[Data Boundary: Start]
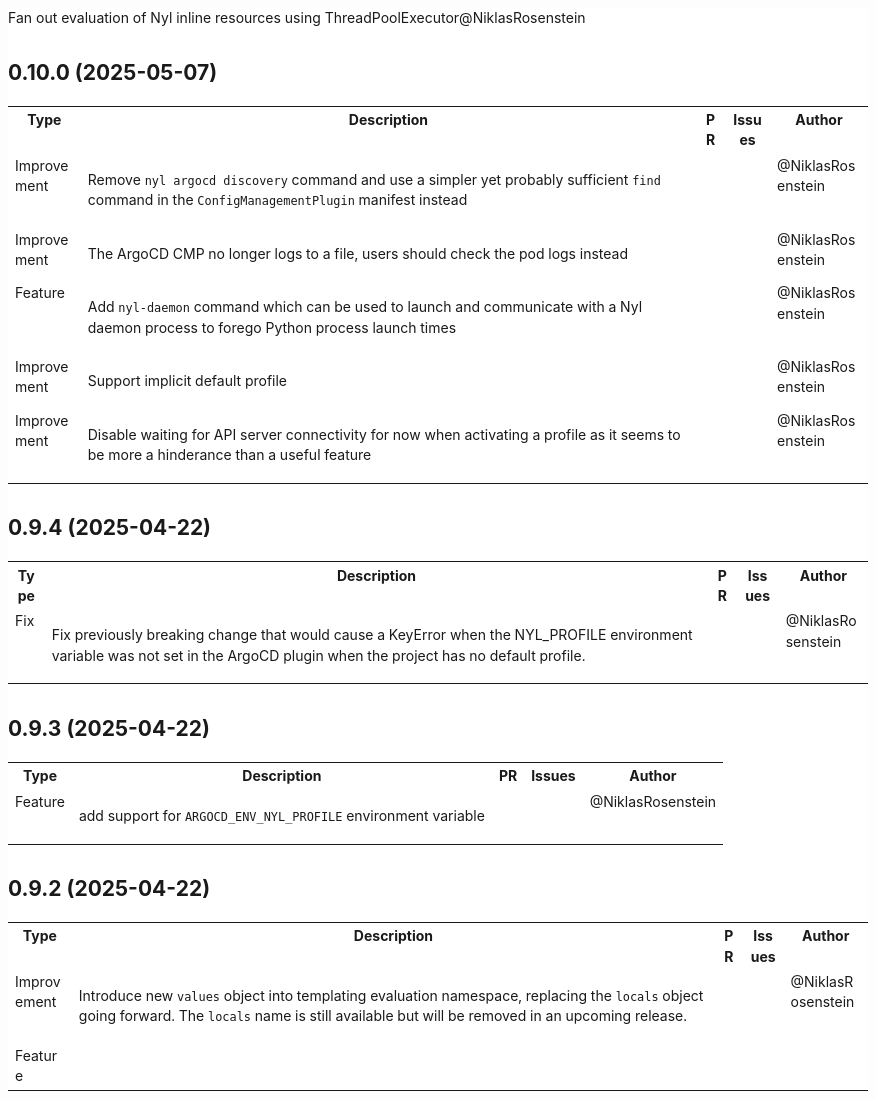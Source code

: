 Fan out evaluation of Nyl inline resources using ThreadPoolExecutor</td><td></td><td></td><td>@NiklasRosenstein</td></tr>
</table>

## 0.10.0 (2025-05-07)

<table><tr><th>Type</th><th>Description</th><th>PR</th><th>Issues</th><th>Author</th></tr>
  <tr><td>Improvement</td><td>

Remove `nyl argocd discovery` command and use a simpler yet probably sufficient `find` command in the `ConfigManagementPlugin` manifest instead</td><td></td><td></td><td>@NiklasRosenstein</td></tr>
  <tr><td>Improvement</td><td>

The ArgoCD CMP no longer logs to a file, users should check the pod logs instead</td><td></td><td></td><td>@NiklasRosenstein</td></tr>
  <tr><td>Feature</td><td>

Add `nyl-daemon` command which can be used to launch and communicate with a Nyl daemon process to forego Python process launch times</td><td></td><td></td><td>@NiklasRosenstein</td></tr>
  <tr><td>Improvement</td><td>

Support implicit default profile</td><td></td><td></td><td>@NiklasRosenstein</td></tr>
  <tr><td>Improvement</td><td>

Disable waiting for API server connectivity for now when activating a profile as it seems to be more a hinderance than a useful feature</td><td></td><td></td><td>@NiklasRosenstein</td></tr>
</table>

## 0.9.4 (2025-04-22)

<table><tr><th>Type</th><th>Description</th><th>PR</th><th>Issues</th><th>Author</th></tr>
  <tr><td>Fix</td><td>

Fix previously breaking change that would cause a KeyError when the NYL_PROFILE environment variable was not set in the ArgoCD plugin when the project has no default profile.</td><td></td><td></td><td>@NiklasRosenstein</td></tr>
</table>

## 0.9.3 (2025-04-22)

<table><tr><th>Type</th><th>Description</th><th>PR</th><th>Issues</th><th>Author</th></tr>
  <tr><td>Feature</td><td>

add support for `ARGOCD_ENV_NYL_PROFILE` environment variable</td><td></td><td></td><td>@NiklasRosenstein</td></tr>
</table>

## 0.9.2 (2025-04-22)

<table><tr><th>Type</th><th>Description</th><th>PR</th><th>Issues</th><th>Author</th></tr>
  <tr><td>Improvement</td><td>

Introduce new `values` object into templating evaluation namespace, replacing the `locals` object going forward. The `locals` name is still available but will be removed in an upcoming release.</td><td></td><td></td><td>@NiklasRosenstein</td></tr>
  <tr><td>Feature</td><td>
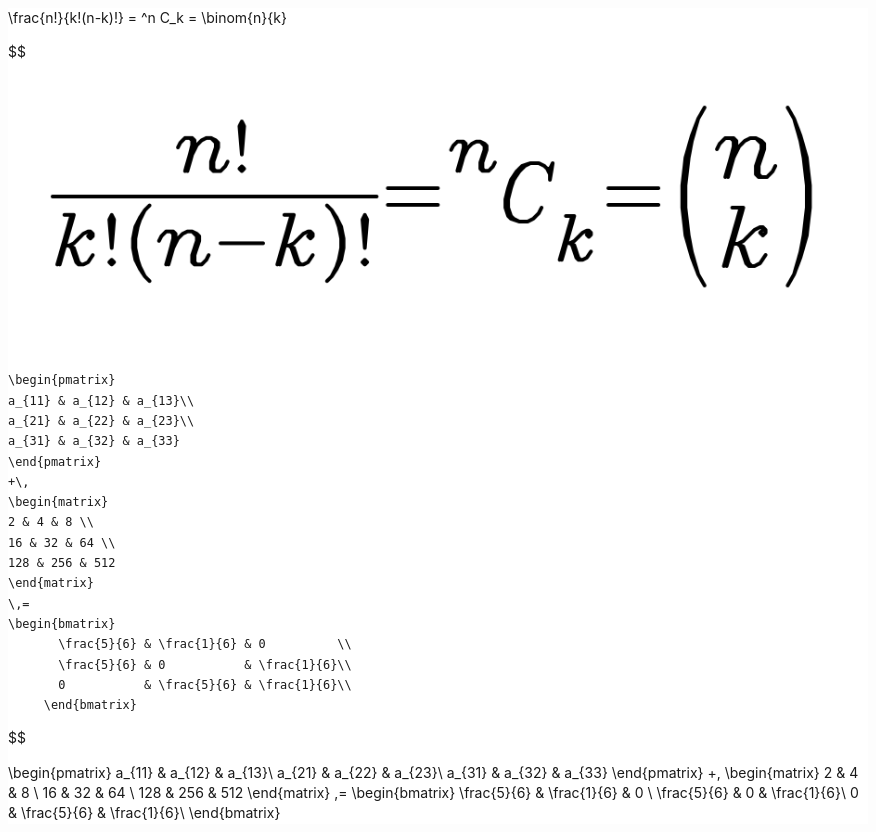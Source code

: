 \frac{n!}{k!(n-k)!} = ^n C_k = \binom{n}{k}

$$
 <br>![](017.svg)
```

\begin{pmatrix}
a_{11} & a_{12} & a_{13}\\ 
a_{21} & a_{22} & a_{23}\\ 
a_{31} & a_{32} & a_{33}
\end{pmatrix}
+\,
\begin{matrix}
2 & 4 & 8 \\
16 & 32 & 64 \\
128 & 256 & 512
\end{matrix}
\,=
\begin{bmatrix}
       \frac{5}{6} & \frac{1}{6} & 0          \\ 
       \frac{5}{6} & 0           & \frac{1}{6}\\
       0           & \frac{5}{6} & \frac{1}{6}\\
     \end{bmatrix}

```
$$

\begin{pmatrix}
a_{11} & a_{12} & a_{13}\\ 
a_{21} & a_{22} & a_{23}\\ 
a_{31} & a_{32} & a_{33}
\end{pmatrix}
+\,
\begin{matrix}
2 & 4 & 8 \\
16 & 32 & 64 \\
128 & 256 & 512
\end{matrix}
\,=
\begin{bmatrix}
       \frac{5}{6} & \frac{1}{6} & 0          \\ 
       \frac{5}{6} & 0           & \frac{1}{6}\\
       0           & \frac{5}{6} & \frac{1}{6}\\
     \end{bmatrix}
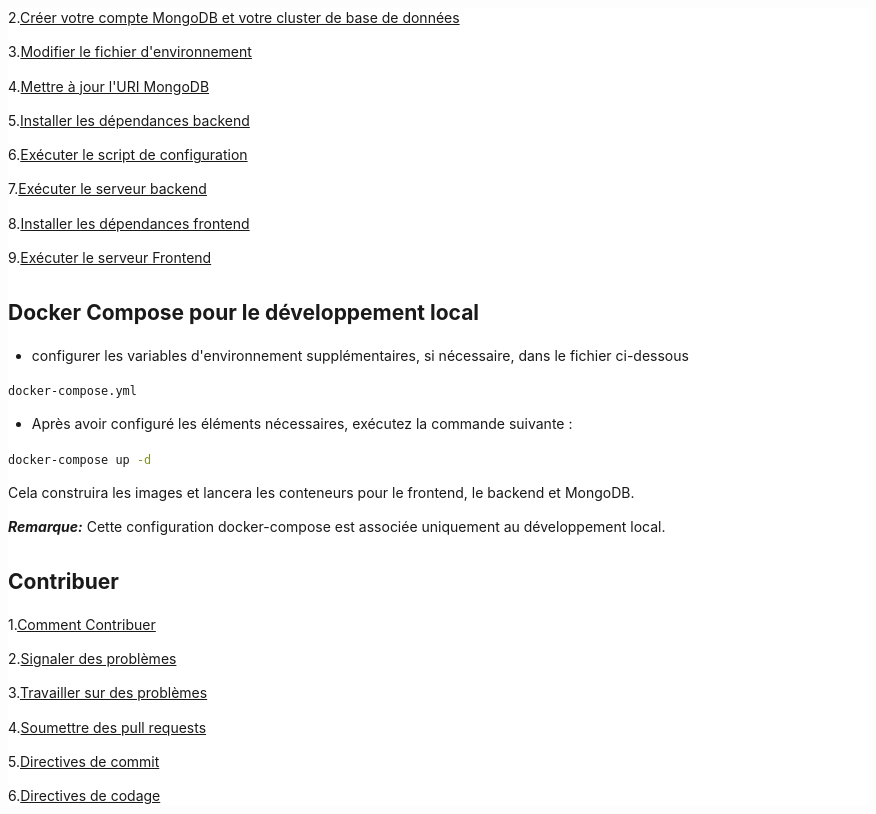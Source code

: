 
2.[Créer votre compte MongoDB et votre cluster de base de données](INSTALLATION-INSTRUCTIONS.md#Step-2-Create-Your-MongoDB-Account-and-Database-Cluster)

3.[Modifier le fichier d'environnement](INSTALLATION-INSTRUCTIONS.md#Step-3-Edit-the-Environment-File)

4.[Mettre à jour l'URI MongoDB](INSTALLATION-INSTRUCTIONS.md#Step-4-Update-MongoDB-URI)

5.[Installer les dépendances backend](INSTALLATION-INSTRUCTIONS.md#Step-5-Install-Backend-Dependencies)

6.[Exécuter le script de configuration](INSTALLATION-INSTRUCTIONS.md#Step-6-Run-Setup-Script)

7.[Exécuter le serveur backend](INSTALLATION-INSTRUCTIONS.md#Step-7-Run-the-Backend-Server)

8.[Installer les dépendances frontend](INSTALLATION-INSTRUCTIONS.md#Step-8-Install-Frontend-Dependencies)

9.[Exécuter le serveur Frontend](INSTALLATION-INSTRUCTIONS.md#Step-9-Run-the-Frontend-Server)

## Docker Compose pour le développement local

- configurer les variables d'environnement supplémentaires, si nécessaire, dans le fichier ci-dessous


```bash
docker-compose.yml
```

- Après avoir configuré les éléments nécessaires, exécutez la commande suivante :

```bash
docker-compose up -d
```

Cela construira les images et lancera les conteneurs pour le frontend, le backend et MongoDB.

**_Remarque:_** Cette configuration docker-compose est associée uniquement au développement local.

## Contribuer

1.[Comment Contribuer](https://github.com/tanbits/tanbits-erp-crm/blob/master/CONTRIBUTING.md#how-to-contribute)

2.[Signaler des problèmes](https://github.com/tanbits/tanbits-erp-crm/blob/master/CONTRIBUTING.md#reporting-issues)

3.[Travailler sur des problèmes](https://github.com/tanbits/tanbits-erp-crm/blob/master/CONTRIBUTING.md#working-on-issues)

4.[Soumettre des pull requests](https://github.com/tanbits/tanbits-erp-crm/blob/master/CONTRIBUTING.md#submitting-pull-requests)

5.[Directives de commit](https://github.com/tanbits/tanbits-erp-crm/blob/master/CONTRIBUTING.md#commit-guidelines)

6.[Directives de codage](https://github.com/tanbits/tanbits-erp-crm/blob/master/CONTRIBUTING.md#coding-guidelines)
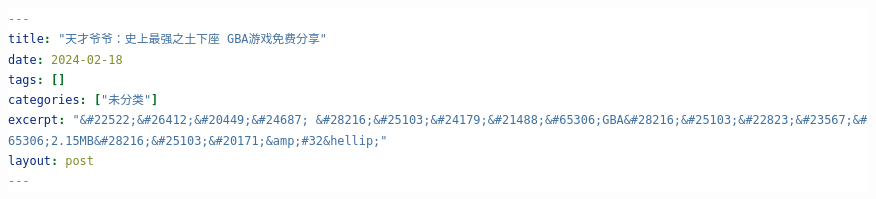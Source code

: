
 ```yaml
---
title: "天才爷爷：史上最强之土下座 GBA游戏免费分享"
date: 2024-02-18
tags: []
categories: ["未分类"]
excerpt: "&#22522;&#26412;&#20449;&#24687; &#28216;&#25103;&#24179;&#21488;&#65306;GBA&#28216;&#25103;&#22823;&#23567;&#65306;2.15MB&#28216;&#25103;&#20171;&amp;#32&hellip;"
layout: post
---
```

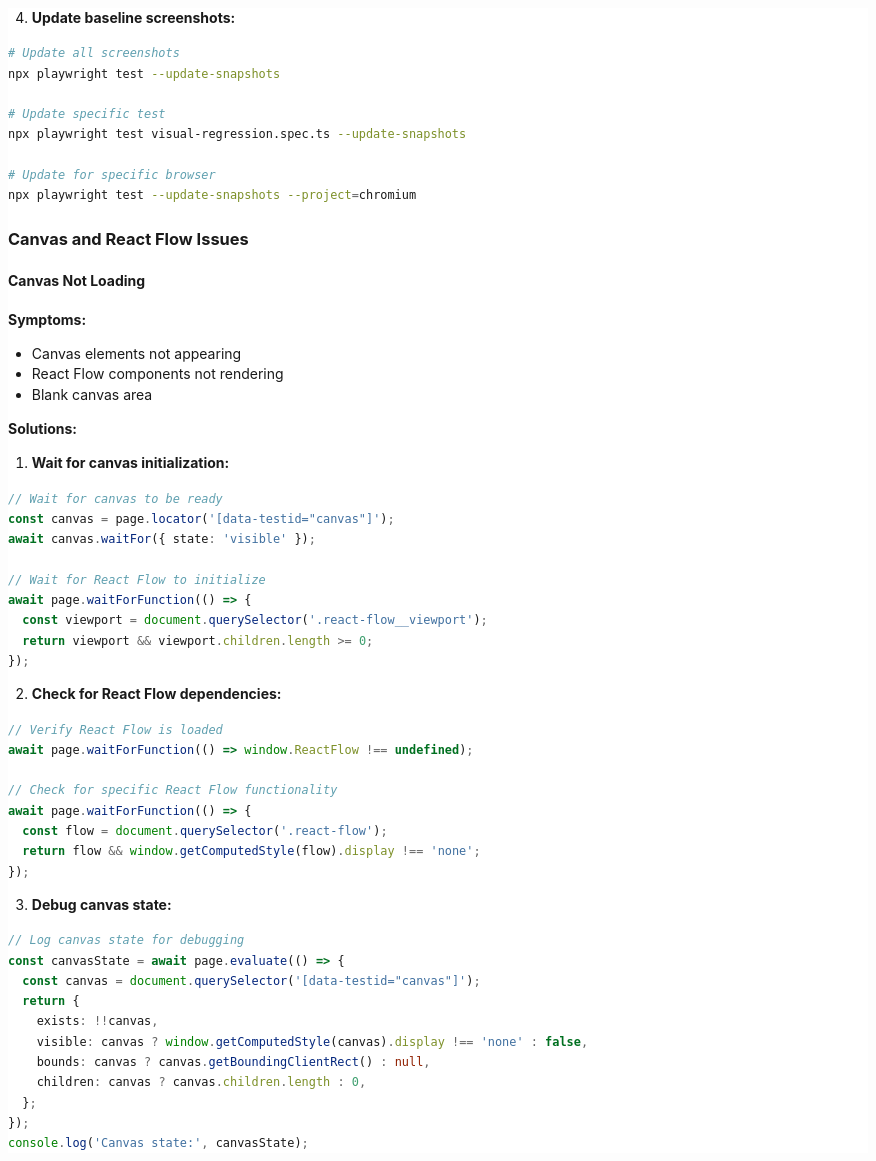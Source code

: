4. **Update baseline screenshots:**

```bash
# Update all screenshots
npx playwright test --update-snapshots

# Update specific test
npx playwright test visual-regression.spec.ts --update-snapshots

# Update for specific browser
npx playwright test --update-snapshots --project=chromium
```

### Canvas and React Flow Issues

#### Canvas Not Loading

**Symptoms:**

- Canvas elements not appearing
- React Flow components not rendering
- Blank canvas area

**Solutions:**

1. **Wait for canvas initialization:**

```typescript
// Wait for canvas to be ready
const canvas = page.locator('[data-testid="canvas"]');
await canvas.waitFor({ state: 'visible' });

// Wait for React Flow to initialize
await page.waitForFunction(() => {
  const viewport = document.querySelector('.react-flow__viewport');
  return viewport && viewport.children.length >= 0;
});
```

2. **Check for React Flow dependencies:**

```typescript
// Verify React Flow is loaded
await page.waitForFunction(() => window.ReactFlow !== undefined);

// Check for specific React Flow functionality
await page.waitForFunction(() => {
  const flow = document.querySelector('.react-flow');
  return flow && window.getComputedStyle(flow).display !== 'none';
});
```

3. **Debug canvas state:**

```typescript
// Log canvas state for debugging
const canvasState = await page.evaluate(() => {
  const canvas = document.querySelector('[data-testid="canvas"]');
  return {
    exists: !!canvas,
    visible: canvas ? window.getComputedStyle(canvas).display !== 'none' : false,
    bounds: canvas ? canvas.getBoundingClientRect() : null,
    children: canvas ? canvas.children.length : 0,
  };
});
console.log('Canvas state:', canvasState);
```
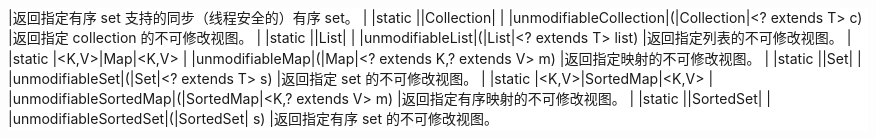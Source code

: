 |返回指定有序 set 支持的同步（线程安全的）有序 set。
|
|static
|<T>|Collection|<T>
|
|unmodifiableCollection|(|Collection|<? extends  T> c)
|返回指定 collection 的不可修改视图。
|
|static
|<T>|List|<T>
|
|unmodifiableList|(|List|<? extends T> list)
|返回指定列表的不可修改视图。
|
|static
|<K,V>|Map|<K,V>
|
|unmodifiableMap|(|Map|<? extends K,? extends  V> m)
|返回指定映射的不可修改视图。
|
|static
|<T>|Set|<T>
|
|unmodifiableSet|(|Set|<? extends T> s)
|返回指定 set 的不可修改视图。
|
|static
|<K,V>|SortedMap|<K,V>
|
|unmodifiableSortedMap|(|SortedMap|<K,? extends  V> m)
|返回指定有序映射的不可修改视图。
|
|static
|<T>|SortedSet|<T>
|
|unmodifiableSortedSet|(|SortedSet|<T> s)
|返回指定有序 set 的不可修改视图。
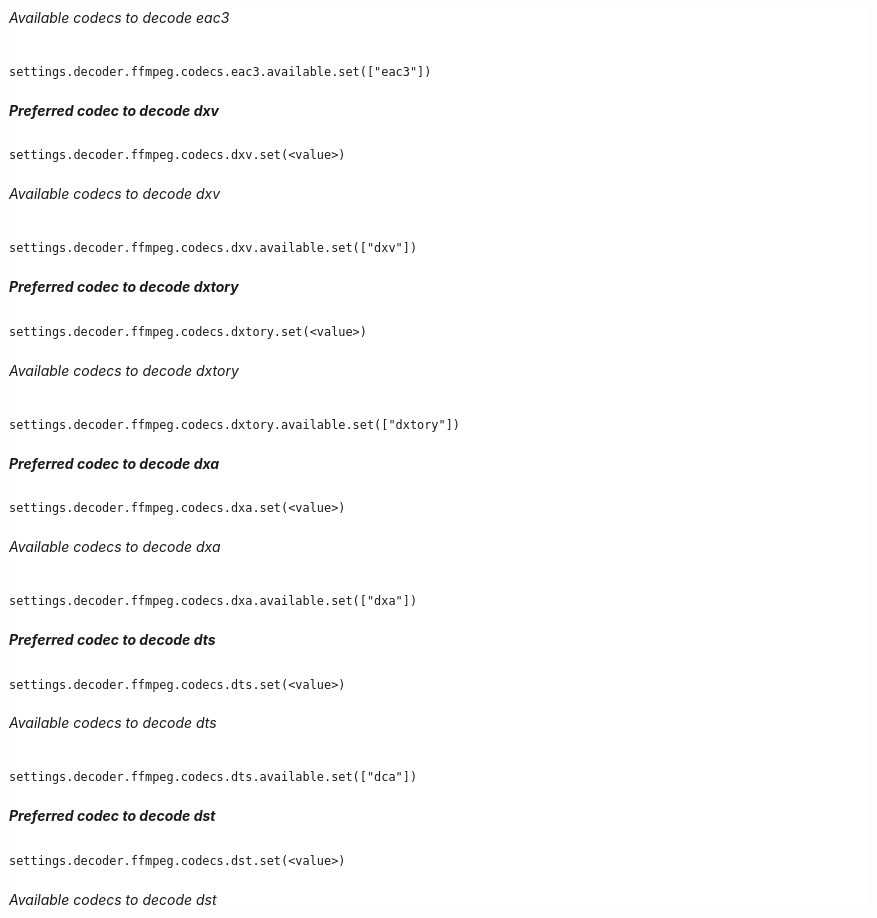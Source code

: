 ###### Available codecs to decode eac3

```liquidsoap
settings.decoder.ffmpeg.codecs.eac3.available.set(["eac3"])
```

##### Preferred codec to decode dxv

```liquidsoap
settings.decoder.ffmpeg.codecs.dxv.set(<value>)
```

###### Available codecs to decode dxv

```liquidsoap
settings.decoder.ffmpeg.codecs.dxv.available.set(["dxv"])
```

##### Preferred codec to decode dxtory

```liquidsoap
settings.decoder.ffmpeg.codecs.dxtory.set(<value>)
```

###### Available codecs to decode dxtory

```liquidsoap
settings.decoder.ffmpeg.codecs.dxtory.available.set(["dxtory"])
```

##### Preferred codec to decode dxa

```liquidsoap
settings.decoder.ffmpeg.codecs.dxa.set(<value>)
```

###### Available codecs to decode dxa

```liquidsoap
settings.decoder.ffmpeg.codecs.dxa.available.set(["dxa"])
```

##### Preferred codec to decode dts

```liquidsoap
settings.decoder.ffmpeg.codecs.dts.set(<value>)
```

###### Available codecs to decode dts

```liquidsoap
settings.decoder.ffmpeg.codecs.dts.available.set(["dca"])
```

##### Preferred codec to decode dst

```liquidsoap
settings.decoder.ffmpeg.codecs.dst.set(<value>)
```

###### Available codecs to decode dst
[Data Boundary: End]
_Exercise aim_: Above are the entries; copy out every line among them that contains the word "none".

_Output_:
  return flow && window.getComputedStyle(flow).display !== 'none';
    visible: canvas ? window.getComputedStyle(canvas).display !== 'none' : false,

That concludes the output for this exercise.